A fines del siglo XVI, la escritofilia hace que la tinta comience a correr más que la sangre por las venas del cuerpo político de una monarquía de pretensiones universales. Lo cual, dicho sea de paso, no dejará de ser un problema que pide ser abordado desde el pensamiento arbitrista, en donde más de un proyectista de lo social deseará que las «manos muertas» de los letrados y pajizos autores licenciados se transformen en energías materiales dedicadas al cambio y a la transformación activa de la realidad. Llegándose a proponer en ese momento algo que desde nuestra posilustración suena inaudito: la supresión de las escuelas de letras, para favorecer así las dedicaciones menestrales y satisfacer la incesante demanda de empleos bajos o viles que puedan abastecer la máquina material del imperio.
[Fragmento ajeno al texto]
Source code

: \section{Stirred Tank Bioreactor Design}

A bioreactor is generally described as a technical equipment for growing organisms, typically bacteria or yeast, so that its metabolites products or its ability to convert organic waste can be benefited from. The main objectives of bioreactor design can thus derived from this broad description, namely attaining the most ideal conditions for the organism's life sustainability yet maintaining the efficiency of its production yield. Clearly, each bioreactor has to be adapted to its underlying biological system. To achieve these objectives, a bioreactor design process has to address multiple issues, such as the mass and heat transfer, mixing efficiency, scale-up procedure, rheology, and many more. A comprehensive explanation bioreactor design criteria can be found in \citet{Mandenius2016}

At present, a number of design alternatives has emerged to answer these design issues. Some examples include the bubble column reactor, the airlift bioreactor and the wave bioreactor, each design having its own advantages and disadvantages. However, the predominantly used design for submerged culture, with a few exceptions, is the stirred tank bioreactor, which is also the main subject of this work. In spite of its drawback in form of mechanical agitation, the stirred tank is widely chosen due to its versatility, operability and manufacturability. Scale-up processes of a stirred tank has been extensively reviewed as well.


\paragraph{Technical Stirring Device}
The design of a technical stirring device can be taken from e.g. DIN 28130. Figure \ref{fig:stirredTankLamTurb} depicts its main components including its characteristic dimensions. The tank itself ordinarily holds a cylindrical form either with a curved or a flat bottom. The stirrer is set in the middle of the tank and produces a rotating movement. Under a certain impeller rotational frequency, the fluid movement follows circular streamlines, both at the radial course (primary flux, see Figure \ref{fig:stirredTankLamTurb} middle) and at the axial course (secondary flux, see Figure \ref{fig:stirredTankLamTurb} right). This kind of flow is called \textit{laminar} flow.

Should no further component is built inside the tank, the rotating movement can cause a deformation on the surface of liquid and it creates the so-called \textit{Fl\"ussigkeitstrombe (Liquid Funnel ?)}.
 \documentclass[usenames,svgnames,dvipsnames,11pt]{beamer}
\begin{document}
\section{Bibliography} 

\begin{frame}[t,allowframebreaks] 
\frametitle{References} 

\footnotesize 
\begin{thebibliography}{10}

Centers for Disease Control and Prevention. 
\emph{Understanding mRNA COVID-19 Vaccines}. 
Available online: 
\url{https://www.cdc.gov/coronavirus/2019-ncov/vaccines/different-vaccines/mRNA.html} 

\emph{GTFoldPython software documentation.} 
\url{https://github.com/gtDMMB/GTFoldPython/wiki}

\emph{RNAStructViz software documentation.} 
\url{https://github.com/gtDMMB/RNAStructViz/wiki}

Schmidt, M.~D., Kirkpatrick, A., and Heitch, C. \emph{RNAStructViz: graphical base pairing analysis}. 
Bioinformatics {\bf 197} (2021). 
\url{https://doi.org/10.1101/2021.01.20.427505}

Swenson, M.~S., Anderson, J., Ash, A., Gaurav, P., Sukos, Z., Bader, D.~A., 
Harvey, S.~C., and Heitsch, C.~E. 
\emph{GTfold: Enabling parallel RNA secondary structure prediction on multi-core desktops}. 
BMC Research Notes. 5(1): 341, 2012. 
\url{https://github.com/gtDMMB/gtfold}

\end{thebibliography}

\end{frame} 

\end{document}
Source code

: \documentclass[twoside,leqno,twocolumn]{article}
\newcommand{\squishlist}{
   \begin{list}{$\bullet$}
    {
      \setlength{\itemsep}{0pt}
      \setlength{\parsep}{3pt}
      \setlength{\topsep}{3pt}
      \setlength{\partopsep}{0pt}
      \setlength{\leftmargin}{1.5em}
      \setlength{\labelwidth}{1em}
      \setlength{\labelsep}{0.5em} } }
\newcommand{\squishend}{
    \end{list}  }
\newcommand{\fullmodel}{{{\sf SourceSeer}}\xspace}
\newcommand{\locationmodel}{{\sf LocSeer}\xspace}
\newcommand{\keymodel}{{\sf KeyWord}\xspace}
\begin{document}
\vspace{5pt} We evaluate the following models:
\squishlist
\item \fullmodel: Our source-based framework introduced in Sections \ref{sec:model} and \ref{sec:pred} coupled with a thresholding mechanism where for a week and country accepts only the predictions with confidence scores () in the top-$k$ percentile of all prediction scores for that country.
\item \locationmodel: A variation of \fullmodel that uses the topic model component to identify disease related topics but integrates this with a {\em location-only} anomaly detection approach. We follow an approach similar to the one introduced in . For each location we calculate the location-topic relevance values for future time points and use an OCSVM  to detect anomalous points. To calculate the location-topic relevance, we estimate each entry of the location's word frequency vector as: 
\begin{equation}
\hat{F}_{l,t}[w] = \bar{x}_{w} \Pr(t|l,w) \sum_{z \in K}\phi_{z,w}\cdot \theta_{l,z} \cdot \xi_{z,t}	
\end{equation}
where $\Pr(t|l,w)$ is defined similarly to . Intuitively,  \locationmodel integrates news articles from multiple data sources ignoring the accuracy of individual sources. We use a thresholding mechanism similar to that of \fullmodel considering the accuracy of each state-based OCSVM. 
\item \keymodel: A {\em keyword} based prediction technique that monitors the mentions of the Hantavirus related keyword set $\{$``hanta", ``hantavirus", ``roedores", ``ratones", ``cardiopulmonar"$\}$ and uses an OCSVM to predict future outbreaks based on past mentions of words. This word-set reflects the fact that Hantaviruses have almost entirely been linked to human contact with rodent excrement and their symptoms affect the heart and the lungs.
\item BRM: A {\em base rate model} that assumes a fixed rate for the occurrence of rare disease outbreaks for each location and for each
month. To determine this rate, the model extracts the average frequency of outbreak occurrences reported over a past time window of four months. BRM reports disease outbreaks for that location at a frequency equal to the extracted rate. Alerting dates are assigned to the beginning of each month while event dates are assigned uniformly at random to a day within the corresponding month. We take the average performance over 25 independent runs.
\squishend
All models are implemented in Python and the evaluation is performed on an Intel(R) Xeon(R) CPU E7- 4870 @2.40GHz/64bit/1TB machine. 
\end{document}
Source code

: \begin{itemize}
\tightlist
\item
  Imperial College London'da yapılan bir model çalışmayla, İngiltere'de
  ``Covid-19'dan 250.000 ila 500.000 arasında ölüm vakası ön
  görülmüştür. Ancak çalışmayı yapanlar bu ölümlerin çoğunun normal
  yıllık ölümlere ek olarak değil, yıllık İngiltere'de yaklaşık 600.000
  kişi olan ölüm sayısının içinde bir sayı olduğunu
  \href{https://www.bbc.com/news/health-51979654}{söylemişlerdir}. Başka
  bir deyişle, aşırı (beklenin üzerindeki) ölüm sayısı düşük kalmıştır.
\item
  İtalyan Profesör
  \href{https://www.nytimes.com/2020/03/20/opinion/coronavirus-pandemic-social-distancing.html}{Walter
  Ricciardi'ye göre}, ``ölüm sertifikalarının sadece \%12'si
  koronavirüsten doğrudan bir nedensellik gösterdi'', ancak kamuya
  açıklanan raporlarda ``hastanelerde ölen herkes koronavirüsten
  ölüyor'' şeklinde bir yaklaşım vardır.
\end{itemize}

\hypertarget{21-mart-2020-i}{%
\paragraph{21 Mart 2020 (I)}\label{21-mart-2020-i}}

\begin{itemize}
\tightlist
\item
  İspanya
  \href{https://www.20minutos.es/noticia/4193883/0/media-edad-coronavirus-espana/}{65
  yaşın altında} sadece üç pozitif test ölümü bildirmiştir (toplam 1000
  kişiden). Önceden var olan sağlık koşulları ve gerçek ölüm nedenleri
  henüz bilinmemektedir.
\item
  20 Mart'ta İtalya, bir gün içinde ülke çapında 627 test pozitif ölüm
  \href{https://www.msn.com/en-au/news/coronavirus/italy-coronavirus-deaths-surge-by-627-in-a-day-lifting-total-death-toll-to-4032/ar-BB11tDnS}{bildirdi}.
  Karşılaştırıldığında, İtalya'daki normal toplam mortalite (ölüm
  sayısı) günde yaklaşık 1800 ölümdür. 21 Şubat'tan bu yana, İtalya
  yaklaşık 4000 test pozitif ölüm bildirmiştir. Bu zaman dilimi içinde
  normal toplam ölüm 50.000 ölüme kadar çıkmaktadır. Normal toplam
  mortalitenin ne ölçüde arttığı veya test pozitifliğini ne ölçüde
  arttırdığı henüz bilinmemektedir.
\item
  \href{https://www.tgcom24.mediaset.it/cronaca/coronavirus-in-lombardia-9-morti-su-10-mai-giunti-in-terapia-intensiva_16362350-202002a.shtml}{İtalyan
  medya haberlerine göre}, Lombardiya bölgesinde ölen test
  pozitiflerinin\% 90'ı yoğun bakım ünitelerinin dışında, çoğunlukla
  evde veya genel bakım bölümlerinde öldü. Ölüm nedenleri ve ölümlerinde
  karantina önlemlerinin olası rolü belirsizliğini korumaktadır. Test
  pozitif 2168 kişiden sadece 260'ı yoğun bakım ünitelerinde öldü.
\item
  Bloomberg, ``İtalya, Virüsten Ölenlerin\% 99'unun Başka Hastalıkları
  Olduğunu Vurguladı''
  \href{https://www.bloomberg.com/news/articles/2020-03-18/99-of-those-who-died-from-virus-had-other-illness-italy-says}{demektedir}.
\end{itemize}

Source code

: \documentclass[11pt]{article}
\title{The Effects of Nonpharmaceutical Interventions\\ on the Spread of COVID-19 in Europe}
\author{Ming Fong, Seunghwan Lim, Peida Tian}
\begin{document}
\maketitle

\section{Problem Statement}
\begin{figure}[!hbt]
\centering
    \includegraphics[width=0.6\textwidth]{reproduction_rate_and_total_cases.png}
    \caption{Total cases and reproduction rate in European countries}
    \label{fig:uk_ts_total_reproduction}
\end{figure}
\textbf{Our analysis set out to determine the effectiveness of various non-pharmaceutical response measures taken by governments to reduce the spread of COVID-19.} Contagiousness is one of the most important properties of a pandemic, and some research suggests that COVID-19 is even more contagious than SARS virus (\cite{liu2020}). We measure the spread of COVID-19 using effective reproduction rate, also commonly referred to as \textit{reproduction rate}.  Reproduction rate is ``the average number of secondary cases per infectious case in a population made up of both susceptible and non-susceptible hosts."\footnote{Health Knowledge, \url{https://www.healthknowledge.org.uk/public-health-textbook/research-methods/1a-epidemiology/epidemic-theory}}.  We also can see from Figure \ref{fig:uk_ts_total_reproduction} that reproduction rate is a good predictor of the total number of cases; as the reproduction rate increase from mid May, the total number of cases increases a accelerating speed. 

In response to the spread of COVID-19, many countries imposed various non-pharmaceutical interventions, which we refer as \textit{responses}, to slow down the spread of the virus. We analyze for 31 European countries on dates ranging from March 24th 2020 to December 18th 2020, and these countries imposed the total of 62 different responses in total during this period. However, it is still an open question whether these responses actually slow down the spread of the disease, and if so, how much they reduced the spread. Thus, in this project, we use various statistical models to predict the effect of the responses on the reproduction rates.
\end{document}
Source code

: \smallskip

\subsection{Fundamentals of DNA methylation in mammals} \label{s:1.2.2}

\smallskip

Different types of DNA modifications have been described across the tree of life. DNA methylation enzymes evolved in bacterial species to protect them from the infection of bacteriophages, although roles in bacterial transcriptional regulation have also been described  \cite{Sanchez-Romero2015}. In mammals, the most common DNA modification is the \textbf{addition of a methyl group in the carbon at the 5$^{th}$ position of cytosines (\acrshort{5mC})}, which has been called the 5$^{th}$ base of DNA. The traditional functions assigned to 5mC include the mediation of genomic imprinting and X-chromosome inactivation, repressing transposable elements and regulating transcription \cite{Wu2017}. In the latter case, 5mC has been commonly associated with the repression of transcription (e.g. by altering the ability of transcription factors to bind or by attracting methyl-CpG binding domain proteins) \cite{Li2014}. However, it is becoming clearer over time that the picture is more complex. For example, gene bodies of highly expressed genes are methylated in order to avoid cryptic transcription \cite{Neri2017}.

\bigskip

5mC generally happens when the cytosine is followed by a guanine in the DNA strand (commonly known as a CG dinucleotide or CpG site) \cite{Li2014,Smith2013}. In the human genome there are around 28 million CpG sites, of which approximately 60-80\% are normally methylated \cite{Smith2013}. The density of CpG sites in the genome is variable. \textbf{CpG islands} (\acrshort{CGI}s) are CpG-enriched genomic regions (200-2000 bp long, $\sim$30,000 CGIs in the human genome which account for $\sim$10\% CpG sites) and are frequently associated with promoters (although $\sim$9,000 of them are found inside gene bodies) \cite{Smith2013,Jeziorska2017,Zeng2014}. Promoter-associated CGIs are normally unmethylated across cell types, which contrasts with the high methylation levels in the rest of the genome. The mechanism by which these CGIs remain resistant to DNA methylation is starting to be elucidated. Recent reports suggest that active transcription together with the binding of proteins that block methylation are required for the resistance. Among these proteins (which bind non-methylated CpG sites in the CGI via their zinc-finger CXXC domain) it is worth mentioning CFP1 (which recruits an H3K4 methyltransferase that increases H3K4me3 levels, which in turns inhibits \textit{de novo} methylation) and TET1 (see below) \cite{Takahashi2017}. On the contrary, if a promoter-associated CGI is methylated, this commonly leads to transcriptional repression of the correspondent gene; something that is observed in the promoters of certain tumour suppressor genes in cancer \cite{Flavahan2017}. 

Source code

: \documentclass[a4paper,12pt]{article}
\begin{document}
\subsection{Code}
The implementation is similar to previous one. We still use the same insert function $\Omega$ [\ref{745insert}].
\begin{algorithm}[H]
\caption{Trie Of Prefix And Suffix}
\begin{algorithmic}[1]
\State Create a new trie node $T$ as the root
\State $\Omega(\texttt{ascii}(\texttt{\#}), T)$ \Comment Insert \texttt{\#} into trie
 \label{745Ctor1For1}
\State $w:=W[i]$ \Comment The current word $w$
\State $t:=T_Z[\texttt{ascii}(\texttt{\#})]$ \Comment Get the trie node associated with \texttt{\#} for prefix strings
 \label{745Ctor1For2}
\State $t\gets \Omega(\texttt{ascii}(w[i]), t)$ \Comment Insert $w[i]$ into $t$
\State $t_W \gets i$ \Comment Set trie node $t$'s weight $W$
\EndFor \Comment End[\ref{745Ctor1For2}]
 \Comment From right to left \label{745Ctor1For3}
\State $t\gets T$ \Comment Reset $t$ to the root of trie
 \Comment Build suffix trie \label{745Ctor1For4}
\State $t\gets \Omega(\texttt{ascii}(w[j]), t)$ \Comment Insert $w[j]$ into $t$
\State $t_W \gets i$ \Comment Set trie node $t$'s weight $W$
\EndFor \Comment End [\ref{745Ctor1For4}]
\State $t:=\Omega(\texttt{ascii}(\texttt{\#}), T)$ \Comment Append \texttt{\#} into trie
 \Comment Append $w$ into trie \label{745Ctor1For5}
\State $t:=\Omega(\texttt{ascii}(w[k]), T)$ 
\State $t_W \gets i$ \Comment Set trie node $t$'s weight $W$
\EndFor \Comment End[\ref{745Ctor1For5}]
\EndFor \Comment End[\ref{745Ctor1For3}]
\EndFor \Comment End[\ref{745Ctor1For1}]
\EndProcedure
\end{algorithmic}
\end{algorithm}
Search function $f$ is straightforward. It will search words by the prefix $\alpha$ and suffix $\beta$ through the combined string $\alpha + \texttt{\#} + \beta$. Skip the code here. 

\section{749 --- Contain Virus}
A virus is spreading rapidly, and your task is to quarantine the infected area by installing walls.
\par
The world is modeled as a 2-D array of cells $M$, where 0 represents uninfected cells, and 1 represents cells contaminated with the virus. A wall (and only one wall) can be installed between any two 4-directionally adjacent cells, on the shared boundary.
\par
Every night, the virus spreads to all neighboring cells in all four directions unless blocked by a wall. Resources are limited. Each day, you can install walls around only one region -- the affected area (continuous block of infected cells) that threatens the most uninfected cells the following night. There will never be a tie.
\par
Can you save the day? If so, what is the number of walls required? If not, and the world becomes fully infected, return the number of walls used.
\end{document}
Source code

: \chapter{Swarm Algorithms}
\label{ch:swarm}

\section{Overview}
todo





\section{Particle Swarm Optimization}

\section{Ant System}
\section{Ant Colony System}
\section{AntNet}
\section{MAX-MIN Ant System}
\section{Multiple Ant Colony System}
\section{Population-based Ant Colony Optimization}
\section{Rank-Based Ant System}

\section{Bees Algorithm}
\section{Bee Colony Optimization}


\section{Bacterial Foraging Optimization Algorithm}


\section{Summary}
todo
Y es que ese «tiempo de Cervantes», en que nuestro volumen se instala, fue tanto un tiempo de expansión de la imprenta, como también, de creer a Chartier, de crisis real de muchas de las vidas que, entregándose con pasión en brazos de las imprentas, cosecharon un alto grado de frustración cuando comprobaron en sus carnes que el país estaba en realidad sobredimensionado en lo que a su clase intelectual, letrada, se refiere (literalmente: «hundido a doctos»), y que esa descompensación podía ser, en sí misma, una de las causas de la decadencia de un imperio, entonces en trance de perderse, precisamente también por la proliferación de, como llamaba Malón de Chaide a ciertos libros, escritores y lectores, «armas y cuchillos en manos de locos» (La conversión de la Magdalena).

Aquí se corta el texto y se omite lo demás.